In theory, the current macroeconomic environment should be favorable for cryptocurrencies. Easing inflation and interest rates typically boost risk appetite, while loose financial conditions and rising geopolitical uncertainty have historically supported assets touted as hedges against currency devaluation. However, this time, BTC's price has not found effective support.
Capital Seeks Alternatives
On the safe-haven asset side, precious metals are attracting capital inflows as investors seek refuge from geopolitical risks and a weakening dollar. On the risk asset side, driven by AI demand, corporate EPS (earnings per share) has improved significantly, and tech stock gains continue to widen.
In comparison, cryptocurrencies are inferior to gold in safe-haven attributes and lag behind AI in risk attributes, leading to a declining appeal for capital in the current market stage.
A JPMorgan report last week noted that broad-based equity ETFs are recording the largest inflows on record, while the cryptocurrency market is experiencing outflows.
"Facing these dynamics, it is indeed a challenging time for the industry," said Stephane Ouellette, CEO and Co-Founder of FRNT Financial Inc. "Cryptocurrencies now face many competing themes—from an innovation perspective, artificial intelligence has attracted significant investment over the past year, and cryptocurrencies are now excluded from the inflation trade. I think Bitcoin needs to prove to participants that it can trade at least above $100,000 to achieve a meaningful continuation of the bull market."
Holding Conviction Quietly Eroding
This caution is reflected not only in the price. On-chain data from CryptoQuant shows that Bitcoin holders have entered a phase of net realized losses for the first time since 2023. Even without a crash in the spot price, more investors are cutting losses and exiting, indicating that conviction is waning.
Bitcoin open interest remains well below levels seen before the October sell-off, which wiped out nearly $20 billion in market capitalization.
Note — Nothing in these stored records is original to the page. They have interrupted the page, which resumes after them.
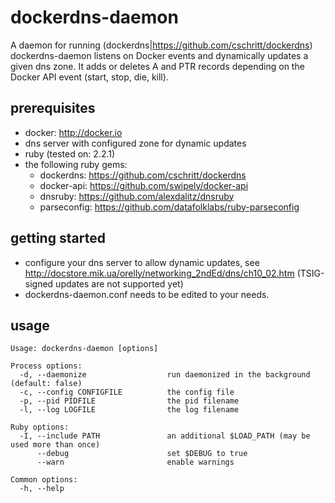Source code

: # dockerdns-daemon
A daemon for running (dockerdns|https://github.com/cschritt/dockerdns)
dockerdns-daemon listens on Docker events and dynamically updates a given dns zone. It adds or deletes A and PTR
records depending on the Docker API event (start, stop, die, kill).

## prerequisites
* docker: http://docker.io
* dns server with configured zone for dynamic updates
* ruby (tested on: 2.2.1)
* the following ruby gems:
  * dockerdns: https://github.com/cschritt/dockerdns
  * docker-api: https://github.com/swipely/docker-api
  * dnsruby: https://github.com/alexdalitz/dnsruby
  * parseconfig: https://github.com/datafolklabs/ruby-parseconfig

## getting started
* configure your dns server to allow dynamic updates, see http://docstore.mik.ua/orelly/networking_2ndEd/dns/ch10_02.htm (TSIG-signed updates are not supported yet)
* dockerdns-daemon.conf needs to be edited to your needs.

## usage
    Usage: dockerdns-daemon [options]
    
    Process options:
      -d, --daemonize                  run daemonized in the background (default: false)
      -c, --config CONFIGFILE          the config file
      -p, --pid PIDFILE                the pid filename
      -l, --log LOGFILE                the log filename
    
    Ruby options:
      -I, --include PATH               an additional $LOAD_PATH (may be used more than once)
          --debug                      set $DEBUG to true
          --warn                       enable warnings
    
    Common options:
      -h, --help
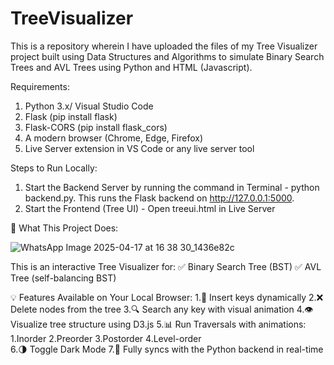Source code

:# TreeVisualizer
This is a repository wherein I have uploaded the files of my Tree Visualizer project built using Data Structures and Algorithms to simulate Binary Search Trees and AVL Trees using Python and HTML (Javascript).



Requirements:
1. Python 3.x/ Visual Studio Code
2. Flask (pip install flask)
3. Flask-CORS (pip install flask_cors)
4. A modern browser (Chrome, Edge, Firefox)
5. Live Server extension in VS Code or any live server tool



Steps to Run Locally:
1. Start the Backend Server by running the command in Terminal - python backend.py. This runs the Flask backend on http://127.0.0.1:5000.
2. Start the Frontend (Tree UI) - Open treeui.html in Live Server



🌳 What This Project Does:

![WhatsApp Image 2025-04-17 at 16 38 30_1436e82c](https://github.com/user-attachments/assets/63f80fd4-9472-411a-983f-c20dd55d9bd4)

  This is an interactive Tree Visualizer for:
    ✅ Binary Search Tree (BST)
    ✅ AVL Tree (self-balancing BST)  



  💡 Features Available on Your Local Browser:
      1.🔄 Insert keys dynamically
      2.❌ Delete nodes from the tree
      3.🔍 Search any key with visual animation
      4.👁 Visualize tree structure using D3.js
      5.📊 Run Traversals with animations:    
        1.Inorder
        2.Preorder
        3.Postorder
        4.Level-order    
      6.🌗 Toggle Dark Mode
      7.🧩 Fully syncs with the Python backend in real-time



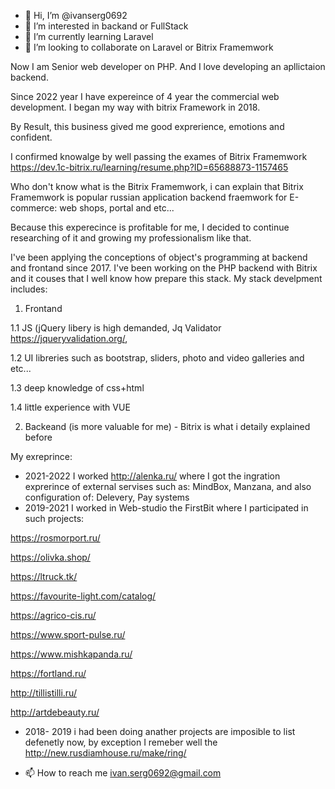 - 👋 Hi, I’m @ivanserg0692
- 👀 I’m interested in backand or FullStack
- 🌱 I’m currently learning Laravel
- 💞️ I’m looking to collaborate on Laravel or Bitrix Framemwork


<!---
ivanserg0692/ivanserg0692 is a ✨ special ✨ repository because its `README.md` (this file) appears on your GitHub profile.
You can click the Preview link to take a look at your changes.
--->
Now I am Senior web developer on PHP. And I love developing an apllictaion backend. 

Since 2022 year I have expereince of 4 year the commercial web development. I began my way with bitrix Framework in 2018. 

By Result, this business gived me good exprerience, emotions and confident.

I confirmed knowalge by well passing the exames of Bitrix Framemwork https://dev.1c-bitrix.ru/learning/resume.php?ID=65688873-1157465

Who don't know what is the Bitrix Framemwork, i can explain that Bitrix Framemwork is popular russian application backend fraemwork for E-commerce: web shops, portal and etc...

Because this experecince is profitable for me, I decided to continue researching of it and growing my professionalism like that. 

I've been applying the conceptions of object's programming at backend and frontand since 2017. 
I've  been working on the PHP backend with Bitrix and it couses that I well know how prepare this stack.
My stack develpment includes:
1. Frontand 

1.1 JS (jQuery libery is high demanded, Jq Validator https://jqueryvalidation.org/, 

1.2  UI libreries such as bootstrap, sliders, photo and video galleries and etc...

1.3 deep knowledge of css+html 

1.4 little experience with VUE

2. Backeand (is more valuable for me) - Bitrix is what i detaily explained before

My exreprince:

- 2021-2022 I worked http://alenka.ru/  where I got the ingration exprerince of external servises such as: MindBox, Manzana, and also configuration of: Delevery, Pay systems 
- 2019-2021 I worked in Web-studio the FirstBit where I participated in such projects:

https://rosmorport.ru/

https://olivka.shop/

https://ltruck.tk/

https://favourite-light.com/catalog/

https://agrico-cis.ru/

https://www.sport-pulse.ru/

https://www.mishkapanda.ru/

https://fortland.ru/

http://tillistilli.ru/

http://artdebeauty.ru/

- 2018- 2019 i had been doing anather projects are imposible to list defenetly now, by exception I remeber well the http://new.rusdiamhouse.ru/make/ring/ 

- 📫 How to reach me ivan.serg0692@gmail.com
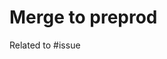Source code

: # Merge to preprod

<!--
Use this template to create an MR for the pre-prod branch
Update the issue labels when merged to ci::pre-prod
Provide description if needed
 -->

Related to #issue
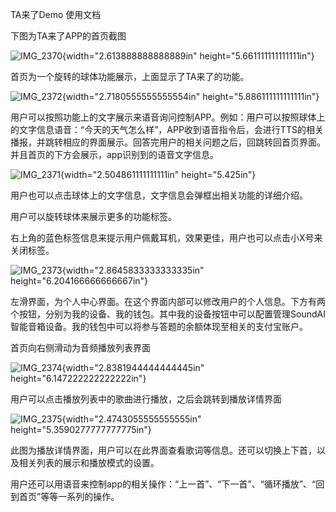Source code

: TA来了Demo 使用文档

下图为TA来了APP的首页截图

![IMG\_2370](./images/media/image1.png){width="2.613888888888889in"
height="5.661111111111111in"}

首页为一个旋转的球体功能展示，上面显示了TA来了的功能。

![IMG\_2372](./images/media/image2.png){width="2.7180555555555554in"
height="5.886111111111111in"}

用户可以按照功能上的文字展示来语音询问控制APP。例如：用户可以按照球体上的文字信息语音：“今天的天气怎么样”，APP收到语音指令后，会进行TTS的相关播报，并跳转相应的界面展示。回答完用户的相关问题之后，回跳转回首页界面。并且首页的下方会展示，app识别到的语音文字信息。

![IMG\_2371](./images/media/image3.png){width="2.504861111111111in"
height="5.425in"}

用户也可以点击球体上的文字信息，文字信息会弹框出相关功能的详细介绍。

用户可以旋转球体来展示更多的功能标签。

右上角的蓝色标签信息来提示用户佩戴耳机，效果更佳，用户也可以点击小X号来关闭标签。

![IMG\_2373](./images/media/image4.png){width="2.8645833333333335in"
height="6.204166666666667in"}

左滑界面，为个人中心界面。在这个界面内部可以修改用户的个人信息。下方有两个按钮，分别为我的设备、我的钱包。其中我的设备按钮中可以配置管理SoundAI智能音箱设备。我的钱包中可以将参与答题的余额体现至相关的支付宝账户。

首页向右侧滑动为音频播放列表界面

![IMG\_2374](./images/media/image5.png){width="2.8381944444444445in"
height="6.147222222222222in"}

用户可以点击播放列表中的歌曲进行播放，之后会跳转到播放详情界面

![IMG\_2375](./images/media/image6.png){width="2.4743055555555555in"
height="5.3590277777777775in"}

此图为播放详情界面，用户可以在此界面查看歌词等信息。还可以切换上下首，以及相关列表的展示和播放模式的设置。

用户还可以用语音来控制app的相关操作：“上一首”、“下一首”、“循环播放”、“回到首页”等等一系列的操作。
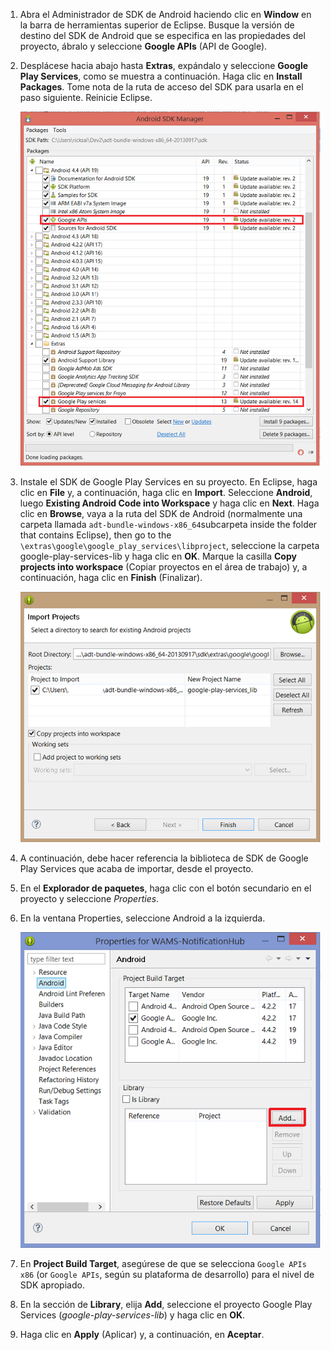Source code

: ﻿

1. Abra el Administrador de SDK de Android haciendo clic en **Window** en la barra de herramientas superior de Eclipse. Busque la versión de destino del SDK de Android que se especifica en las propiedades del proyecto, ábralo y seleccione **Google APIs** (API de Google).

2. Desplácese hacia abajo hasta **Extras**, expándalo y seleccione **Google Play Services**, como se muestra a continuación. Haga clic en **Install Packages**. Tome nota de la ruta de acceso del SDK para usarla en el paso siguiente. Reinicie Eclipse.

   	![](./media/notification-hubs-android-get-started/notification-hub-create-android-app4.png)


3. Instale el SDK de Google Play Services en su proyecto. En Eclipse, haga clic en **File** y, a continuación, haga clic en **Import**. Seleccione **Android**, luego **Existing Android Code into Workspace** y haga clic en **Next**. Haga clic en **Browse**, vaya a la ruta del SDK de Android (normalmente una carpeta llamada `adt-bundle-windows-x86_64`subcarpeta  inside the folder that contains Eclipse), then go to the `\extras\google\google_play_services\libproject`, seleccione la carpeta google-play-services-lib y haga clic en **OK**. Marque la casilla **Copy projects into workspace** (Copiar proyectos en el área de trabajo) y, a continuación, haga clic en **Finish** (Finalizar).

	![](./media/mobile-services-android-get-started-push/mobile-eclipse-import-Play-library.png)

4. A continuación, debe hacer referencia la biblioteca de SDK de Google Play Services que acaba de importar, desde el proyecto. 

5. En el **Explorador de paquetes**, haga clic con el botón secundario en el proyecto y seleccione  *Properties*.
 
6. En la ventana Properties, seleccione Android a la izquierda.

	![](./media/mobile-services-android-get-started-push/mobile-google-set-project-properties.png)


7. En **Project Build Target**, asegúrese de que se selecciona  `Google APIs x86` (or `Google APIs`, según su plataforma de desarrollo) para el nivel de SDK apropiado.

 
8. En la sección de **Library**, elija **Add**, seleccione el proyecto Google Play Services (*google-play-services-lib*) y haga clic en **OK**.

9. Haga clic en **Apply** (Aplicar) y, a continuación, en **Aceptar**.




<!--HONumber=45--> 
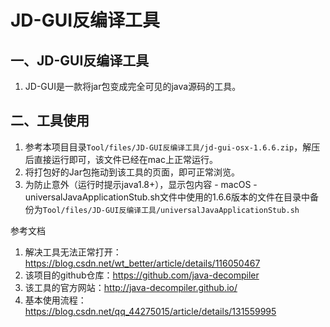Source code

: # JD-GUI反编译工具

## 一、JD-GUI反编译工具
1. JD-GUI是一款将jar包变成完全可见的java源码的工具。

## 二、工具使用
1. 参考本项目目录`Tool/files/JD-GUI反编译工具/jd-gui-osx-1.6.6.zip`，解压后直接运行即可，该文件已经在mac上正常运行。
2. 将打包好的Jar包拖动到该工具的页面，即可正常浏览。
3. 为防止意外（运行时提示java1.8+），显示包内容 - macOS - universalJavaApplicationStub.sh文件中使用的1.6.6版本的文件在目录中备份为`Tool/files/JD-GUI反编译工具/universalJavaApplicationStub.sh`


参考文档
1. 解决工具无法正常打开：https://blog.csdn.net/wt_better/article/details/116050467
2. 该项目的github仓库：https://github.com/java-decompiler
3. 该工具的官方网站：http://java-decompiler.github.io/
4. 基本使用流程：https://blog.csdn.net/qq_44275015/article/details/131559995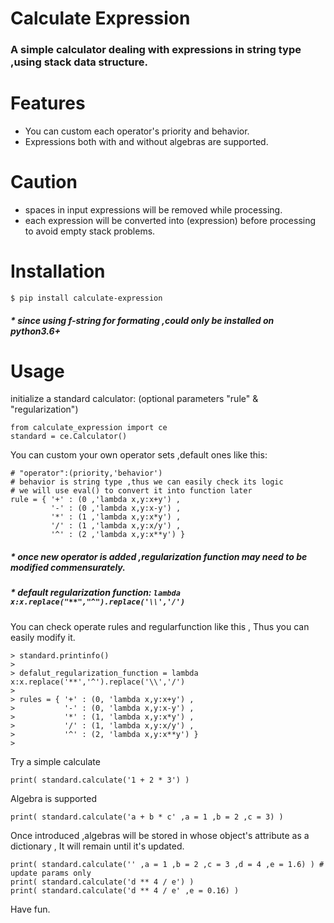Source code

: # Calculate Expression
### A simple calculator dealing with expressions in string type ,using stack data structure.

# Features

 - You can custom each operator's priority and behavior.
 - Expressions both with and without algebras are supported.
 
# Caution

 - spaces in input expressions will be removed while processing.
 - each expression will be converted into (expression) before processing to avoid empty stack problems.

# Installation

    $ pip install calculate-expression

#####   \* since using f-string for formating ,could only be installed on python3.6+

# Usage

initialize a standard calculator:
(optional parameters "rule" & "regularization")

    from calculate_expression import ce
    standard = ce.Calculator()

You can custom your own operator sets ,default ones like this:

    # "operator":(priority,'behavior')
    # behavior is string type ,thus we can easily check its logic
    # we will use eval() to convert it into function later
    rule = { '+' : (0 ,'lambda x,y:x+y') ,
             '-' : (0 ,'lambda x,y:x-y') ,
             '*' : (1 ,'lambda x,y:x*y') ,
             '/' : (1 ,'lambda x,y:x/y') , 
             '^' : (2 ,'lambda x,y:x**y') }

#####   \* once new operator is added ,regularization function may need to be modified commensurately.
#####   \* default regularization function: `lambda x:x.replace("**","^").replace('\\','/')`

You can check operate rules and regularfunction like this ,
Thus you can easily modify it.

    > standard.printinfo()
    > 
    > defalut_regularization_function = lambda x:x.replace('**','^').replace('\\','/')
    > 
    > rules = { '+' : (0, 'lambda x,y:x+y') ,
    >           '-' : (0, 'lambda x,y:x-y') ,
    >           '*' : (1, 'lambda x,y:x*y') ,
    >           '/' : (1, 'lambda x,y:x/y') ,
    >           '^' : (2, 'lambda x,y:x**y') }
    >

Try a simple calculate

    print( standard.calculate('1 + 2 * 3') )

Algebra is supported

    print( standard.calculate('a + b * c' ,a = 1 ,b = 2 ,c = 3) )

Once introduced ,algebras will be stored in whose object's attribute as a dictionary ,
It will remain until it's updated.

    print( standard.calculate('' ,a = 1 ,b = 2 ,c = 3 ,d = 4 ,e = 1.6) ) # update params only 
    print( standard.calculate('d ** 4 / e') )
    print( standard.calculate('d ** 4 / e' ,e = 0.16) )

Have fun.
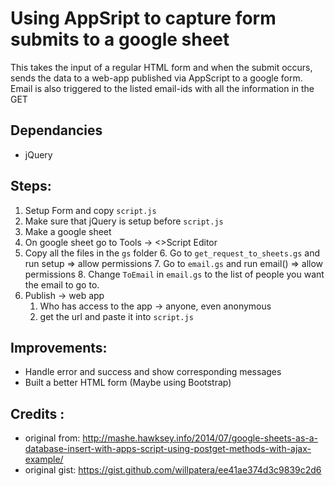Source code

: # Using AppSript to capture form submits to a google sheet

This takes the input of a regular HTML form and when the submit occurs, sends the data to a web-app published via AppScript to a google form.
Email is also triggered to the listed email-ids with all the information in the GET

## Dependancies

- jQuery

## Steps:

1. Setup Form and copy `script.js`
2. Make sure that jQuery is setup before `script.js`
3. Make a google sheet
4. On google sheet go to Tools -> <>Script Editor
5. Copy all the files in the `gs` folder
    6. Go to `get_request_to_sheets.gs` and run setup => allow permissions
    7. Go to `email.gs` and run email() => allow permissions
    8. Change `ToEmail` in `email.gs` to the list of people you want the email to go to. 
9. Publish -> web app 
    1. Who has access to the app -> anyone, even anonymous
    2. get the url and paste it into `script.js` 

## Improvements:

- Handle error and success and show corresponding messages
- Built a better HTML form (Maybe using Bootstrap)

## Credits : 
- original from: http://mashe.hawksey.info/2014/07/google-sheets-as-a-database-insert-with-apps-script-using-postget-methods-with-ajax-example/
- original gist: https://gist.github.com/willpatera/ee41ae374d3c9839c2d6
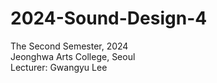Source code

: # 2024-Sound-Design-4

The Second Semester, 2024    
Jeonghwa Arts College, Seoul    
Lecturer: Gwangyu Lee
According to Coinglass data, futures holdings for smaller altcoins have seen even larger declines.
Much of the caution can be traced back to the sell-off that began in early autumn last year, when sharp liquidations wiped out tens of billions of dollars in cryptocurrency wealth, impacting even experienced participants. Many retail investors did not rotate within cryptocurrencies but chose to exit altogether.
This stagnation is both capital-driven and ideological. The holding conviction that once defined the cryptocurrency retail base has weakened. From NFTs to meme tokens, the speculative cycles that brought new participants into the ecosystem have either collapsed or lost credibility.
Some speculative demand has migrated elsewhere. Prediction platforms like Kalshi and Polymarket are seeing increased trading volume, and decentralized contract trading platform Hyperliquid is also experiencing rapid growth, all attracting the same traders who once fueled the rise of cryptocurrencies.
Macro Hedge Status Questioned
Bitcoin's significant underperformance relative to gold's price action recently has raised questions about its status as a macro hedge tool. Even as global tensions escalate, Bitcoin, often described as digital gold, remains stagnant. "Bitcoin is unlikely to replace gold as investors' preferred safe-haven asset," wrote Duke University Professor Cam Harvey after the October pullback.
Analysts at Citigroup and cryptocurrency firm Tagus Capital recently reached similar conclusions, noting that Bitcoin's function as an inflation hedge is, at best, sporadic—more influenced by liquidity, risk appetite, and tech stock flows than by any enduring link to dollar weakness or geopolitical stress.
What remains is a thinner, quieter crypto market, still functioning but increasingly detached from its early sense of urgency and potential. Although the crypto industry has experienced prolonged periods of dormancy and sharp drawdowns before. Its absence is particularly conspicuous in a year when almost every other asset class is rising.